▸ **WHAT YOU SHOULD DO**
Going through the entries, how many lines include the string "width"? Answer only with the number.

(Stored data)
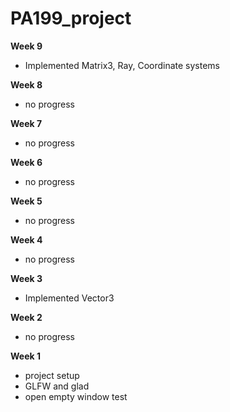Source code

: # PA199_project

**Week 9**
 - Implemented Matrix3, Ray, Coordinate systems

**Week 8**
 - no progress

**Week 7**
 - no progress

**Week 6**
 - no progress

**Week 5**
 - no progress

**Week 4**
 - no progress

**Week 3**
 - Implemented Vector3

**Week 2**
 - no progress

**Week 1**
- project setup
- GLFW and glad
- open empty window test
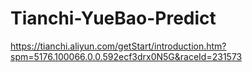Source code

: # Tianchi-YueBao-Predict
https://tianchi.aliyun.com/getStart/introduction.htm?spm=5176.100066.0.0.592ecf3drx0N5G&raceId=231573
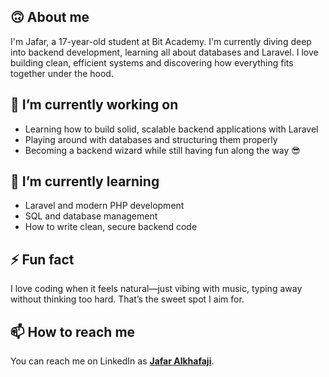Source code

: ## 🙃 About me

[](https://github.com/jafar#-about-me)

I'm Jafar, a 17-year-old student at Bit Academy. I'm currently diving deep into backend development, learning all about databases and Laravel. I love building clean, efficient systems and discovering how everything fits together under the hood.

## 🔭 I’m currently working on

[](https://github.com/jafar#-im-currently-working-on)

-   Learning how to build solid, scalable backend applications with Laravel
-   Playing around with databases and structuring them properly
-   Becoming a backend wizard while still having fun along the way 😎

## 🌱 I’m currently learning

[](https://github.com/jafar#-im-currently-learning)

-   Laravel and modern PHP development
-   SQL and database management
-   How to write clean, secure backend code

## ⚡ Fun fact

[](https://github.com/jafar#-fun-fact)

I love coding when it feels natural—just vibing with music, typing away without thinking too hard. That’s the sweet spot I aim for.

## 📫 How to reach me

[](https://github.com/jafar#-how-to-reach-me)

You can reach me on LinkedIn as **[Jafar Alkhafaji](https://www.linkedin.com/in/jafar-alkhafaji-9135a822a/)**.
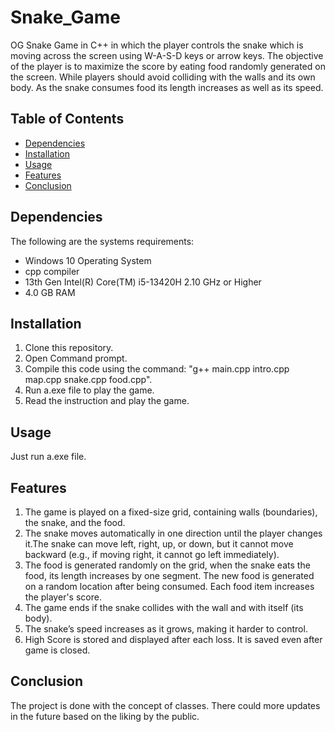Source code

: # Snake_Game
OG Snake Game in C++ in which the player controls the snake which is moving across the screen using W-A-S-D keys or arrow keys. The objective of the player is to maximize the score by eating food randomly generated on the screen. While players should avoid colliding with the walls and its own body. As the snake consumes food its length increases as well as its speed.

## Table of Contents
- [Dependencies](#dependencies)
- [Installation](#installation)
- [Usage](#usage)
- [Features](#features)
- [Conclusion](#conclusion)

## Dependencies
The following are the systems requirements:
- Windows 10 Operating System
- cpp compiler
- 13th Gen Intel(R) Core(TM) i5-13420H   2.10 GHz or Higher
- 4.0 GB RAM

## Installation
1) Clone this repository.
2) Open Command prompt.
3) Compile this code using the command: "g++ main.cpp intro.cpp map.cpp snake.cpp food.cpp".
4) Run a.exe file to play the game.
5) Read the instruction and play the game.

## Usage
Just run a.exe file.

## Features 
1) The game is played on a fixed-size grid, containing walls (boundaries), the snake, and the food.
2) The snake moves automatically in one direction until the player changes it.The snake can move left, right, up, or down, but it cannot move backward (e.g., if moving right, it cannot go left immediately).
3) The food is generated randomly on the grid, when the snake eats the food, its length increases by one segment. The new food is generated on a random location after being consumed. Each food item increases the player's score.
4) The game ends if the snake collides with the wall and with itself (its body).
5) The snake’s speed increases as it grows, making it harder to control.
6) High Score is stored and displayed after each loss. It is saved even after game is closed.


## Conclusion
The project is done with the concept of classes. There could more updates in the future based on the liking by the public.
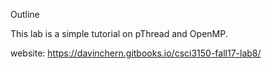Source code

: Outline

This lab is a simple tutorial on pThread and OpenMP. 

website: https://davinchern.gitbooks.io/csci3150-fall17-lab8/
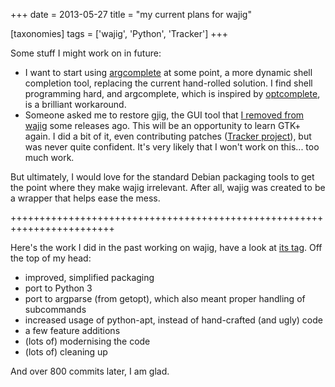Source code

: +++
date = 2013-05-27
title = "my current plans for wajig"

[taxonomies]
tags = ['wajig', 'Python', 'Tracker']
+++

Some stuff I might work on in future:

-   I want to start using [argcomplete] at some point, a more dynamic
    shell completion tool, replacing the current hand-rolled solution. I
    find shell programming hard, and argcomplete, which is inspired by
    [optcomplete], is a brilliant workaround.
-   Someone asked me to restore gjig, the GUI tool that [I removed from
    wajig] some releases ago. This will be an opportunity to learn GTK+
    again. I did a bit of it, even contributing patches ([Tracker
    project]), but was never quite confident. It\'s very likely that I
    won\'t work on this\... too much work.

But ultimately, I would love for the standard Debian packaging tools to
get the point where they make wajig irrelevant. After all, wajig was
created to be a wrapper that helps ease the mess.

++++++++++++++++++++++++++++++++++++++++++++++++++++++++++++++++++++++++

Here\'s the work I did in the past working on wajig, have a look at [its
tag]. Off the top of my head:

-   improved, simplified packaging
-   port to Python 3
-   port to argparse (from getopt), which also meant proper handling of
    subcommands
-   increased usage of python-apt, instead of hand-crafted (and ugly)
    code
-   a few feature additions
-   (lots of) modernising the code
-   (lots of) cleaning up

And over 800 commits later, I am glad.

  [argcomplete]: https://github.com/kislyuk/argcomplete
  [optcomplete]: http://furius.ca/optcomplete/
  [I removed from wajig]: http://tshepang.net/wajig-21-released
  [Tracker project]: http://projects.gnome.org/tracker/
  [its tag]: http://tshepang.net/tagss#wajig-ref
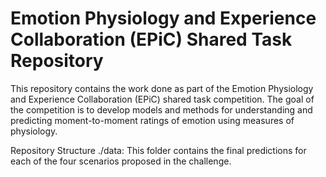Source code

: # Emotion Physiology and Experience Collaboration (EPiC) Shared Task Repository
This repository contains the work done as part of the Emotion Physiology and Experience Collaboration (EPiC) shared task competition.
The goal of the competition is to develop models and methods for understanding and predicting moment-to-moment ratings of emotion using measures of physiology.

Repository Structure
./data: This folder contains the final predictions for each of the four scenarios proposed in the challenge.
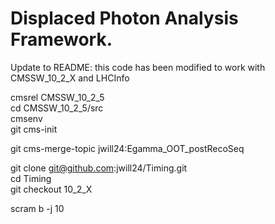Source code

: # Displaced Photon Analysis Framework. 

Update to README: this code has been modified to work with CMSSW_10_2_X and LHCInfo  

cmsrel CMSSW_10_2_5  
cd CMSSW_10_2_5/src  
cmsenv  
git cms-init  

git cms-merge-topic jwill24:Egamma_OOT_postRecoSeq   

git clone git@github.com:jwill24/Timing.git  
cd Timing  
git checkout 10_2_X  

scram b -j 10  




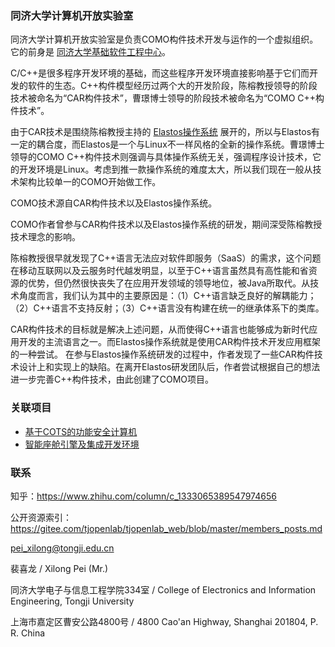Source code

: ### 同济大学计算机开放实验室
同济大学计算机开放实验室是负责COMO构件技术开发与运作的一个虚拟组织。它的前身是 [同济大学基础软件工程中心](https://gitee.com/tjopenlab/tjopenlab_web/blob/master/System_Software_Engineering_Centre_of_Tongji_University.md)。

C/C++是很多程序开发环境的基础，而这些程序开发环境直接影响基于它们而开发的软件的生态。C++构件模型经历过两个大的开发阶段，陈榕教授领导的阶段技术被命名为“CAR构件技术”，曹璟博士领导的阶段技术被命名为“COMO C++构件技术”。

由于CAR技术是围绕陈榕教授主持的 [Elastos操作系统](https://gitee.com/tjopenlab/openElastos) 展开的，所以与Elastos有一定的耦合度，而Elastos是一个与Linux不一样风格的全新的操作系统。曹璟博士领导的COMO C++构件技术则强调与具体操作系统无关，强调程序设计技术，它的开发环境是Linux。考虑到推一款操作系统的难度太大，所以我们现在一般从技术架构比较单一的COMO开始做工作。

COMO技术源自CAR构件技术以及Elastos操作系统。

COMO作者曾参与CAR构件技术以及Elastos操作系统的研发，期间深受陈榕教授技术理念的影响。

陈榕教授很早就发现了C++语言无法应对软件即服务（SaaS）的需求，这个问题在移动互联网以及云服务时代越发明显，以至于C++语言虽然具有高性能和省资源的优势，但仍然很快丧失了在应用开发领域的领导地位，被Java所取代。从技术角度而言，我们认为其中的主要原因是：（1）C++语言缺乏良好的解耦能力；（2）C++语言不支持反射；（3）C++语言没有构建在统一的继承体系下的类库。

CAR构件技术的目标就是解决上述问题，从而使得C++语言也能够成为新时代应用开发的主流语言之一。而Elastos操作系统就是使用CAR构件技术开发应用框架的一种尝试。
在参与Elastos操作系统研发的过程中，作者发现了一些CAR构件技术设计上和实现上的缺陷。在离开Elastos研发团队后，作者尝试根据自己的想法进一步完善C++构件技术，由此创建了COMO项目。


### 关联项目
- [基于COTS的功能安全计算机](https://gitee.com/tjcots)
- [智能座舱引擎及集成开发环境](https://gitee.com/tjhmi)

### 联系
知乎：https://www.zhihu.com/column/c_1333065389547974656

公开资源索引：https://gitee.com/tjopenlab/tjopenlab_web/blob/master/members_posts.md

pei_xilong@tongji.edu.cn

裴喜龙 / Xilong Pei (Mr.) 

同济大学电子与信息工程学院334室 / College of Electronics and Information Engineering, Tongji University 

上海市嘉定区曹安公路4800号 / 4800 Cao'an Highway, Shanghai 201804, P. R. China
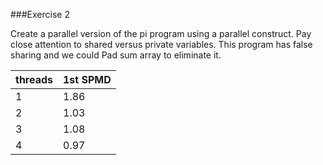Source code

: ###Exercise 2 

Create a parallel version of the pi program using a parallel construct. Pay close attention to shared versus private variables.	This program has false sharing and we could Pad sum array to eliminate it.

	
threads | 1st SPMD 
------- | -------- 
1   	  | 1.86
2 	    | 1.03
3 	    | 1.08
4      	| 0.97
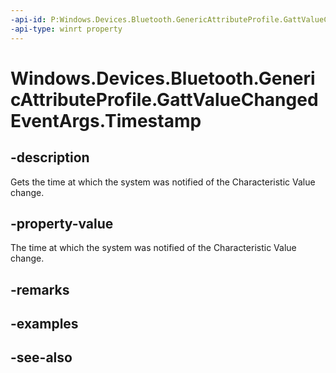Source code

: ----api-id: P:Windows.Devices.Bluetooth.GenericAttributeProfile.GattValueChangedEventArgs.Timestamp
-api-type: winrt property
---<!-- Property syntaxpublic Windows.Foundation.DateTime Timestamp { get; }--># Windows.Devices.Bluetooth.GenericAttributeProfile.GattValueChangedEventArgs.Timestamp## -descriptionGets the time at which the system was notified of the Characteristic Value change.## -property-valueThe time at which the system was notified of the Characteristic Value change.## -remarks## -examples## -see-also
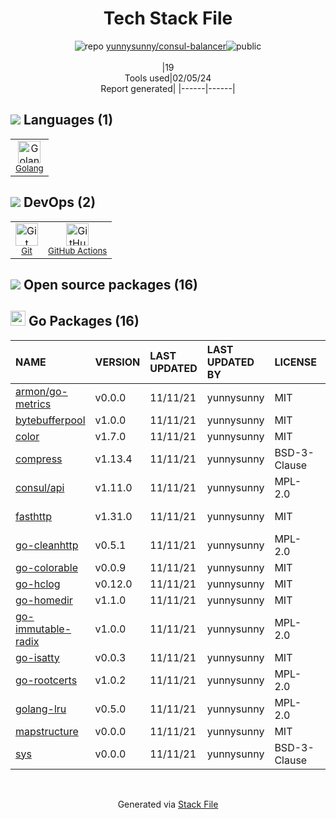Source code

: <!--
&lt;--- Readme.md Snippet without images Start ---&gt;
## Tech Stack
yunnysunny/consul-balancer is built on the following main stack:

- [Golang](http://golang.org/) – Languages
- [GitHub Actions](https://github.com/features/actions) – Continuous Integration

Full tech stack [here](/techstack.md)

&lt;--- Readme.md Snippet without images End ---&gt;

&lt;--- Readme.md Snippet with images Start ---&gt;
## Tech Stack
yunnysunny/consul-balancer is built on the following main stack:

- <img width='25' height='25' src='https://img.stackshare.io/service/1005/O6AczwfV_400x400.png' alt='Golang'/> [Golang](http://golang.org/) – Languages
- <img width='25' height='25' src='https://img.stackshare.io/service/11563/actions.png' alt='GitHub Actions'/> [GitHub Actions](https://github.com/features/actions) – Continuous Integration

Full tech stack [here](/techstack.md)

&lt;--- Readme.md Snippet with images End ---&gt;
-->
<div align="center">

# Tech Stack File
![](https://img.stackshare.io/repo.svg "repo") [yunnysunny/consul-balancer](https://github.com/yunnysunny/consul-balancer)![](https://img.stackshare.io/public_badge.svg "public")
<br/><br/>
|19<br/>Tools used|02/05/24 <br/>Report generated|
|------|------|
</div>

## <img src='https://img.stackshare.io/languages.svg'/> Languages (1)
<table><tr>
  <td align='center'>
  <img width='36' height='36' src='https://img.stackshare.io/service/1005/O6AczwfV_400x400.png' alt='Golang'>
  <br>
  <sub><a href="http://golang.org/">Golang</a></sub>
  <br>
  <sub></sub>
</td>

</tr>
</table>

## <img src='https://img.stackshare.io/devops.svg'/> DevOps (2)
<table><tr>
  <td align='center'>
  <img width='36' height='36' src='https://img.stackshare.io/service/1046/git.png' alt='Git'>
  <br>
  <sub><a href="http://git-scm.com/">Git</a></sub>
  <br>
  <sub></sub>
</td>

<td align='center'>
  <img width='36' height='36' src='https://img.stackshare.io/service/11563/actions.png' alt='GitHub Actions'>
  <br>
  <sub><a href="https://github.com/features/actions">GitHub Actions</a></sub>
  <br>
  <sub></sub>
</td>

</tr>
</table>


## <img src='https://img.stackshare.io/group.svg' /> Open source packages (16)</h2>

## <img width='24' height='24' src='https://img.stackshare.io/service/21112/default_1346bbda8fe03e4dce5601323a3ca47a10c1ae36.png'/> Go Packages (16)

|NAME|VERSION|LAST UPDATED|LAST UPDATED BY|LICENSE|VULNERABILITIES|
|:------|:------|:------|:------|:------|:------|
|[armon/go-metrics](https://pkg.go.dev/github.com/armon/go-metrics)|v0.0.0|11/11/21|yunnysunny |MIT|N/A|
|[bytebufferpool](https://pkg.go.dev/github.com/valyala/bytebufferpool)|v1.0.0|11/11/21|yunnysunny |MIT|N/A|
|[color](https://pkg.go.dev/github.com/fatih/color)|v1.7.0|11/11/21|yunnysunny |MIT|N/A|
|[compress](https://pkg.go.dev/github.com/klauspost/compress)|v1.13.4|11/11/21|yunnysunny |BSD-3-Clause|N/A|
|[consul/api](https://pkg.go.dev/github.com/hashicorp/consul/api)|v1.11.0|11/11/21|yunnysunny |MPL-2.0|N/A|
|[fasthttp](https://pkg.go.dev/github.com/valyala/fasthttp)|v1.31.0|11/11/21|yunnysunny |MIT|[CVE-2022-21221](https://github.com/advisories/GHSA-fx95-883v-4q4h) (High)|
|[go-cleanhttp](https://pkg.go.dev/github.com/hashicorp/go-cleanhttp)|v0.5.1|11/11/21|yunnysunny |MPL-2.0|N/A|
|[go-colorable](https://pkg.go.dev/github.com/mattn/go-colorable)|v0.0.9|11/11/21|yunnysunny |MIT|N/A|
|[go-hclog](https://pkg.go.dev/github.com/hashicorp/go-hclog)|v0.12.0|11/11/21|yunnysunny |MIT|N/A|
|[go-homedir](https://pkg.go.dev/github.com/mitchellh/go-homedir)|v1.1.0|11/11/21|yunnysunny |MIT|N/A|
|[go-immutable-radix](https://pkg.go.dev/github.com/hashicorp/go-immutable-radix)|v1.0.0|11/11/21|yunnysunny |MPL-2.0|N/A|
|[go-isatty](https://pkg.go.dev/github.com/mattn/go-isatty)|v0.0.3|11/11/21|yunnysunny |MIT|N/A|
|[go-rootcerts](https://pkg.go.dev/github.com/hashicorp/go-rootcerts)|v1.0.2|11/11/21|yunnysunny |MPL-2.0|N/A|
|[golang-lru](https://pkg.go.dev/github.com/hashicorp/golang-lru)|v0.5.0|11/11/21|yunnysunny |MPL-2.0|N/A|
|[mapstructure](https://pkg.go.dev/github.com/mitchellh/mapstructure)|v0.0.0|11/11/21|yunnysunny |MIT|N/A|
|[sys](https://pkg.go.dev/golang.org/x/sys)|v0.0.0|11/11/21|yunnysunny |BSD-3-Clause|N/A|

<br/>
<div align='center'>

Generated via [Stack File](https://github.com/marketplace/stack-file)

▸ **RESPONSE BELOW**
6